Saturday, August 3, 2013

I've said it before. I'll say it again.

Back in February 2012, I posted a rant about people who shriek "TMI" when I say something they think is too personal.  It was one of my funnier rants if I do say so myself.  I was genuinely annoyed.

Well last night as I sat at my computer, hanging out on Facebook, I posted that I thought I'd sleep "nekkid".  It was meant to be kind of funny and most people took it that way.  It's hot in Texas, even when you have air conditioning.  My "office" is upstairs, so in the late afternoon, it really gets warm.

Anyway, this morning I saw a comment from a guy I knew in college who is a conservative Christian.  He's usually a very nice guy.  I met him in 1991, when he was 18 and I was 19.  Now he's apparently a middle aged fart who likes to rain on peoples' naked parades.  In response to my post, he wrote "TMI."

When I saw that, I got irritated.  But I wrote "I really hate it when people say 'TMI'.  TMI is a highly individual thing."  In other words, there are 447 people on my friends list and I can't know what each one of them is going to think is "TMI".  Moreover, this guy has known me for over 20 years and knows that I have a tendency to be irreverent and probably too personal for many peoples' tastes at times.  I'm actually surprised he didn't unfriend me ages ago.

Well, apparently, my comment-- which I didn't mean to be rude, just matter-of-fact-- pissed him off.  So he posts "Whatever."

And I responded, "Back atcha."  If you don't care, why should I?

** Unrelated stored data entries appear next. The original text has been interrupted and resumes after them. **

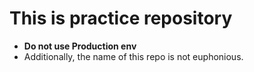 # This is practice repository

- **Do not use Production env**
- Additionally, the name of this repo is not euphonious.
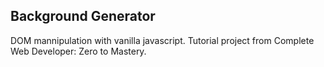 ## Background Generator

DOM mannipulation with vanilla javascript. Tutorial project from Complete Web Developer: Zero to Mastery.
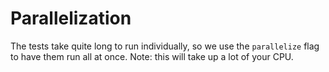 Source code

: # Parallelization

The tests take quite long to run individually, so we use the `parallelize` flag to have them run all at once. Note: this will take up a lot of your CPU.
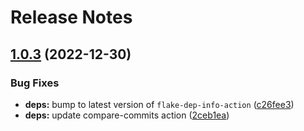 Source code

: # Release Notes

## [1.0.3](https://github.com/cpcloud/flake-update-action/compare/v1.0.2...v1.0.3) (2022-12-30)


### Bug Fixes

* **deps:** bump to latest version of `flake-dep-info-action` ([c26fee3](https://github.com/cpcloud/flake-update-action/commit/c26fee3dc798eb2404517dfee2f7f30c7f434600))
* **deps:** update compare-commits action ([2ceb1ea](https://github.com/cpcloud/flake-update-action/commit/2ceb1ea980e8bbc054e6d52b8ad311acda44e5a6))

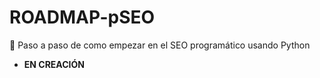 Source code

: # ROADMAP-pSEO

📝 Paso a paso de como empezar en el SEO programático usando Python

- **EN CREACIÓN**
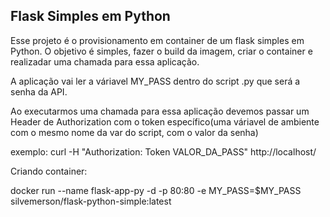 ## Flask Simples em Python

Esse projeto é o provisionamento em container de um flask simples em Python. O objetivo é simples,
fazer o build da imagem, criar o container e realizadar uma chamada para essa aplicação. 

A aplicação vai ler a váriavel MY_PASS dentro do script .py que será a senha da API. 

Ao executarmos uma chamada para essa aplicação devemos passar um Header de Authorization com o token específico(uma váriavel de ambiente com o mesmo nome da var do script, com o valor da senha) 

exemplo: curl -H "Authorization: Token VALOR_DA_PASS" http://localhost/

Criando container:
 
docker run --name flask-app-py -d -p 80:80 -e MY_PASS=$MY_PASS silvemerson/flask-python-simple:latest
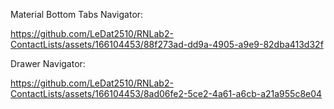 Material Bottom Tabs Navigator:

https://github.com/LeDat2510/RNLab2-ContactLists/assets/166104453/88f273ad-dd9a-4905-a9e9-82dba413d32f

Drawer Navigator:

https://github.com/LeDat2510/RNLab2-ContactLists/assets/166104453/8ad06fe2-5ce2-4a61-a6cb-a21a955c8e04





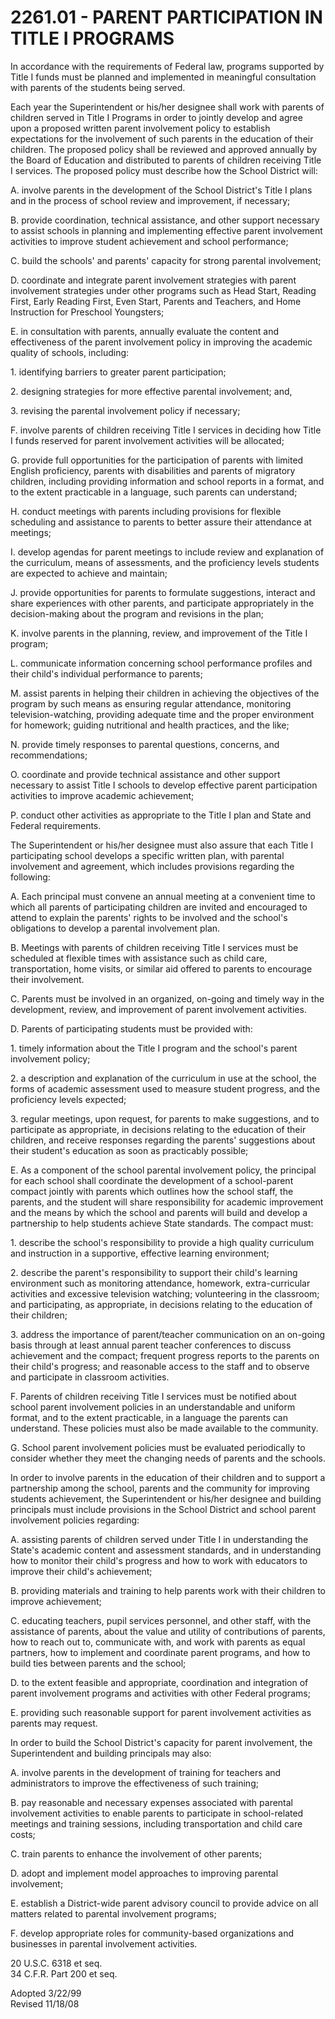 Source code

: 2261.01 - PARENT PARTICIPATION IN TITLE I PROGRAMS
==================================================

In accordance with the requirements of Federal law, programs supported
by Title I funds must be planned and implemented in meaningful
consultation with parents of the students being served.

Each year the Superintendent or his/her designee shall work with parents
of children served in Title I Programs in order to jointly develop and
agree upon a proposed written parent involvement policy to establish
expectations for the involvement of such parents in the education of
their children. The proposed policy shall be reviewed and approved
annually by the Board of Education and distributed to parents of
children receiving Title I services. The proposed policy must describe
how the School District will:

A. involve parents in the development of the School District's Title I
plans and in the process of school review and improvement, if necessary;

B. provide coordination, technical assistance, and other support
necessary to assist schools in planning and implementing effective
parent involvement activities to improve student achievement and school
performance;

C. build the schools' and parents' capacity for strong parental
involvement;

D. coordinate and integrate parent involvement strategies with parent
involvement strategies under other programs such as Head Start, Reading
First, Early Reading First, Even Start, Parents and Teachers, and Home
Instruction for Preschool Youngsters;

E. in consultation with parents, annually evaluate the content and
effectiveness of the parent involvement policy in improving the academic
quality of schools, including:

​1. identifying barriers to greater parent participation;

​2. designing strategies for more effective parental involvement; and,

​3. revising the parental involvement policy if necessary;

F. involve parents of children receiving Title I services in deciding
how Title I funds reserved for parent involvement activities will be
allocated;

G. provide full opportunities for the participation of parents with
limited English proficiency, parents with disabilities and parents of
migratory children, including providing information and school reports
in a format, and to the extent practicable in a language, such parents
can understand;

H. conduct meetings with parents including provisions for flexible
scheduling and assistance to parents to better assure their attendance
at meetings;

I. develop agendas for parent meetings to include review and explanation
of the curriculum, means of assessments, and the proficiency levels
students are expected to achieve and maintain;

J. provide opportunities for parents to formulate suggestions, interact
and share experiences with other parents, and participate appropriately
in the decision-making about the program and revisions in the plan;

K. involve parents in the planning, review, and improvement of the Title
I program;

L. communicate information concerning school performance profiles and
their child's individual performance to parents;

M. assist parents in helping their children in achieving the objectives
of the program by such means as ensuring regular attendance, monitoring
television-watching, providing adequate time and the proper environment
for homework; guiding nutritional and health practices, and the like;

N. provide timely responses to parental questions, concerns, and
recommendations;

O. coordinate and provide technical assistance and other support
necessary to assist Title I schools to develop effective parent
participation activities to improve academic achievement;

P. conduct other activities as appropriate to the Title I plan and State
and Federal requirements.

The Superintendent or his/her designee must also assure that each Title
I participating school develops a specific written plan, with parental
involvement and agreement, which includes provisions regarding the
following:

A. Each principal must convene an annual meeting at a convenient time to
which all parents of participating children are invited and encouraged
to attend to explain the parents' rights to be involved and the school's
obligations to develop a parental involvement plan.

B. Meetings with parents of children receiving Title I services must be
scheduled at flexible times with assistance such as child care,
transportation, home visits, or similar aid offered to parents to
encourage their involvement.

C. Parents must be involved in an organized, on-going and timely way in
the development, review, and improvement of parent involvement
activities.

D. Parents of participating students must be provided with:

​1. timely information about the Title I program and the school's parent
involvement policy;

​2. a description and explanation of the curriculum in use at the
school, the forms of academic assessment used to measure student
progress, and the proficiency levels expected;

​3. regular meetings, upon request, for parents to make suggestions, and
to participate as appropriate, in decisions relating to the education of
their children, and receive responses regarding the parents' suggestions
about their student's education as soon as practicably possible;

E. As a component of the school parental involvement policy, the
principal for each school shall coordinate the development of a
school-parent compact jointly with parents which outlines how the school
staff, the parents, and the student will share responsibility for
academic improvement and the means by which the school and parents will
build and develop a partnership to help students achieve State
standards. The compact must:

​1. describe the school's responsibility to provide a high quality
curriculum and instruction in a supportive, effective learning
environment;

​2. describe the parent's responsibility to support their child's
learning environment such as monitoring attendance, homework,
extra-curricular activities and excessive television watching;
volunteering in the classroom; and participating, as appropriate, in
decisions relating to the education of their children;

​3. address the importance of parent/teacher communication on an
on-going basis through at least annual parent teacher conferences to
discuss achievement and the compact; frequent progress reports to the
parents on their child's progress; and reasonable access to the staff
and to observe and participate in classroom activities.

F. Parents of children receiving Title I services must be notified about
school parent involvement policies in an understandable and uniform
format, and to the extent practicable, in a language the parents can
understand. These policies must also be made available to the community.

G. School parent involvement policies must be evaluated periodically to
consider whether they meet the changing needs of parents and the
schools.

In order to involve parents in the education of their children and to
support a partnership among the school, parents and the community for
improving students achievement, the Superintendent or his/her designee
and building principals must include provisions in the School District
and school parent involvement policies regarding:

A. assisting parents of children served under Title I in understanding
the State's academic content and assessment standards, and in
understanding how to monitor their child's progress and how to work with
educators to improve their child's achievement;

B. providing materials and training to help parents work with their
children to improve achievement;

C. educating teachers, pupil services personnel, and other staff, with
the assistance of parents, about the value and utility of contributions
of parents, how to reach out to, communicate with, and work with parents
as equal partners, how to implement and coordinate parent programs, and
how to build ties between parents and the school;

D. to the extent feasible and appropriate, coordination and integration
of parent involvement programs and activities with other Federal
programs;

E. providing such reasonable support for parent involvement activities
as parents may request.

In order to build the School District's capacity for parent involvement,
the Superintendent and building principals may also:

A. involve parents in the development of training for teachers and
administrators to improve the effectiveness of such training;

B. pay reasonable and necessary expenses associated with parental
involvement activities to enable parents to participate in
school-related meetings and training sessions, including transportation
and child care costs;

C. train parents to enhance the involvement of other parents;

D. adopt and implement model approaches to improving parental
involvement;

E. establish a District-wide parent advisory council to provide advice
on all matters related to parental involvement programs;

F. develop appropriate roles for community-based organizations and
businesses in parental involvement activities.

20 U.S.C. 6318 et seq.\
 34 C.F.R. Part 200 et seq.

Adopted 3/22/99\
 Revised 11/18/08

Here's the thing.  If you're going to tell me my post is "TMI", but you're then going to dismiss my response with a pissy "Whatever", then why the fuck bother commenting in the first place?  What was the point of saying "TMI"?  Were you genuinely offended by what I posted on my Facebook?  Or were you just trying to stir up shit?  And what did you expect my response to be?  Embarrassment?  Because I am not that easily embarrassed about that kind of stuff.

As for my "nekkid" post, I figure that's pretty tame stuff.  It's not like I posted about my husband sucking my boobs or anything.  Or took a picture of myself "nekkid" and posted it on Facebook for the world to see.  We were all born naked, for Chris'sakes.  What could be more natural and normal than that?  Unless he just didn't want to think about me in my birthday suit.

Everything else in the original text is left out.